McDonald’s
Experience Designer
How to topple the Golden Arches with one brilliant idea. (Or, sometimes it is better to go with the second-best idea.)
SITUATION
While working as an eVisionary at IBM Global Services, Mike Wittenstein engaged in an Experience Design project with McDonalds. In 1999, well before the iPhone and today’s advanced internet technologies, McDonald’s needed help designing a wireless drive-thru experience. McDonalds wanted to understand how to take orders while people were still driving in their cars, what the ordering experience would be like, and what the impact would be on the kitchen. They also wanted to determine the complexity of such an offering, it’s impact on resources (financial and personnel), and how it could positively affect the overall customer experience.
OPPORTUNITY
Illustrate the dynamics of a wireless drive-thru experience from the customer’s point-of-view so that McDonald’s could aggressively prototype. and adjust, a design for a better market launch, and easier adoption in the field.
SOLUTION
After an exhaustive initial review of existing research, a series of mystery shops, and numerous internal discussions, we focused first on the actual technology to make sure it could actually work. A technology solution was proposed that would work within the constraints of McDonald’s operations.

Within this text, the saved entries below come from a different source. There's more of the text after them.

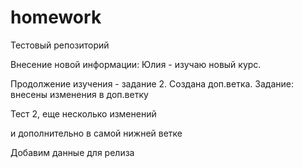 # homework
Тестовый репозиторий

Внесение новой информации: Юлия - изучаю новый курс.

Продолжение изучения - задание 2. Создана доп.ветка.
Задание: внесены изменения в доп.ветку


Тест 2, еще несколько изменений


и дополнительно в самой нижней ветке


Добавим данные для релиза
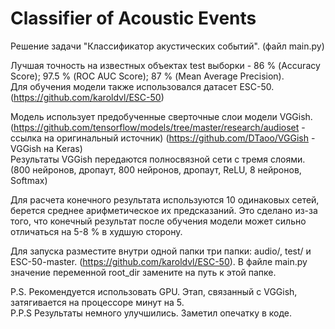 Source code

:# Classifier of Acoustic Events
Решение задачи "Классификатор акустических событий". (файл main.py)

Лучшая точность на известных объектах test выборки - 86 % (Accuracy Score); 97.5 % (ROC AUC Score); 87 % (Mean Average Precision).  
Для обучения модели также использовался датасет ESC-50. (https://github.com/karoldvl/ESC-50)

Модель использует предобученные сверточные слои модели VGGish. 
(https://github.com/tensorflow/models/tree/master/research/audioset - ссылка на оригинальный источник)
(https://github.com/DTaoo/VGGish - VGGish на Keras)  
Результаты VGGish передаются полносвязной сети с тремя слоями. (800 нейронов, дропаут, 800 нейронов, дропаут, ReLU, 8 нейронов, Softmax)

Для расчета конечного результата используются 10 одинаковых сетей, берется среднее арифметическое их предсказаний. Это сделано из-за того, что конечный результат после обучения модели может сильно отличаться на 5-8 % в худшую сторону.

Для запуска разместите внутри одной папки три папки: audio/, test/ и ESC-50-master. (https://github.com/karoldvl/ESC-50).
В файле main.py значение переменной root_dir замените на путь к этой папке.  

P.S. Рекомендуется использовать GPU. Этап, связанный с VGGish, затягивается на процессоре минут на 5.  
P.P.S Результаты немного улучшились. Заметил опечатку в коде.
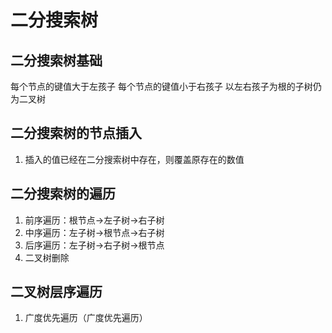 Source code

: # 二分搜索树
## 二分搜索树基础
每个节点的键值大于左孩子
每个节点的键值小于右孩子
以左右孩子为根的子树仍为二叉树

##  二分搜索树的节点插入
1.  插入的值已经在二分搜索树中存在，则覆盖原存在的数值

##  二分搜索树的遍历
1.  前序遍历：根节点->左子树->右子树
2.  中序遍历：左子树->根节点->右子树
3.  后序遍历：左子树->右子树->根节点
4.  二叉树删除


##  二叉树层序遍历
1.  广度优先遍历（广度优先遍历） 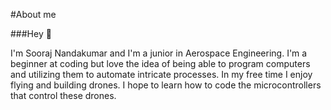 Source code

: #About me

###Hey :wave:	

I'm Sooraj Nandakumar and I'm a junior in Aerospace Engineering. I'm a beginner at coding but love the idea of being able to program computers and utilizing them to automate intricate processes. In my free time I enjoy flying and building drones. I hope to learn how to code the microcontrollers that control these drones. 
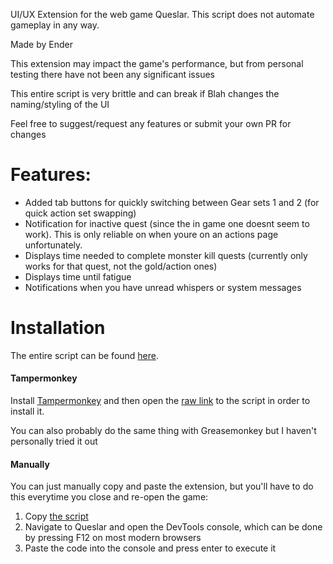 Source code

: UI/UX Extension for the web game Queslar. This script does not automate gameplay in any way.

Made by Ender

This extension may impact the game's performance, but from personal testing there have not been any significant issues

This entire script is very brittle and can break if Blah changes the naming/styling of the UI

Feel free to suggest/request any features or submit your own PR for changes

# Features:
* Added tab buttons for quickly switching between Gear sets 1 and 2 (for quick action set swapping)
* Notification for inactive quest (since the in game one doesnt seem to work). This is only reliable on when youre 
  on an actions page unfortunately. 
* Displays time needed to complete monster kill quests (currently only works for that quest, not the gold/action ones)
* Displays time until fatigue
* Notifications when you have unread whispers or system messages

# Installation

The entire script can be found [here](queslar-ui-ux.user.js).

#### Tampermonkey

Install [Tampermonkey](https://www.tampermonkey.net/) and then open the [raw link](https://github.com/danielyxie/queslar-ui-ux-extension/raw/main/queslar-ui-ux.user.js) to the script in order to install it.

You can also probably do the same thing  with Greasemonkey but I haven't personally tried it out

#### Manually

You can just manually copy and paste the extension, but you'll have to do this everytime you close and re-open the game:

1. Copy [the script](queslar-ui-ux.user.js)
2. Navigate to Queslar and open the DevTools console, which can be done by pressing F12 on most modern browsers
3. Paste the code into the console and press enter to execute it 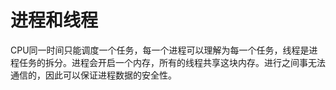 # 进程和线程

CPU同一时间只能调度一个任务，每一个进程可以理解为每一个任务，线程是进程任务的拆分。进程会开启一个内存，所有的线程共享这块内存。进行之间事无法通信的，因此可以保证进程数据的安全性。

To help McDonald’s internal leadership team win support for the project, we prepared a detailed, high-level Experience Design presentation – in cartoon form – of each stage of the process, broke down the work required at each stage, and estimated the complexity, risk and reward. This project, it turned out, was one of 150 other innovations projects going on at the same time; which created a massive roadblock to getting both an ear and an approval.
So Mike also developed a new system for managing innovation incubation at McDonalds. Called the Innovation Accelerator, it helped McDonalds clear its backlog of projects and accelerate ideas into test market scenarios.
RESULTS
Results from the Experience Design project both raised eyebrows and dropped jaws. The raised eyebrows were for an elegant and sophisticated structure that nicely integrated all the design components and vendors into one neat package. Precisely what they had been looking for.
The jaws hit the floor, however, when McDonald’s management was faced with the numbers. Everyone knew the project would be expensive. But no one anticipated that a wireless drive-thru experience could be so successful that it could actually implode the capabilities of the kitchen during peak times. It’s every QSR operator’s profitability dream to squeeze one more car through the drive-thru at lunch hour. But this wireless ordering system had the potential to more than quadruple lunch production, a potential nightmare that would require a new kitchen build and/or new real estate to be purchased. Not to mention the dramatic change it would make to the entire McDonalds experience.
While deemed incredibly successful as a design idea, it simply wasn’t feasible at that time to retrofit the units to accommodate wireless drive-thru ordering. However, a number of embedded ideas that were part of the technology recommendation have become part of McDonalds operation, most notably the call-center approach to drive-thru.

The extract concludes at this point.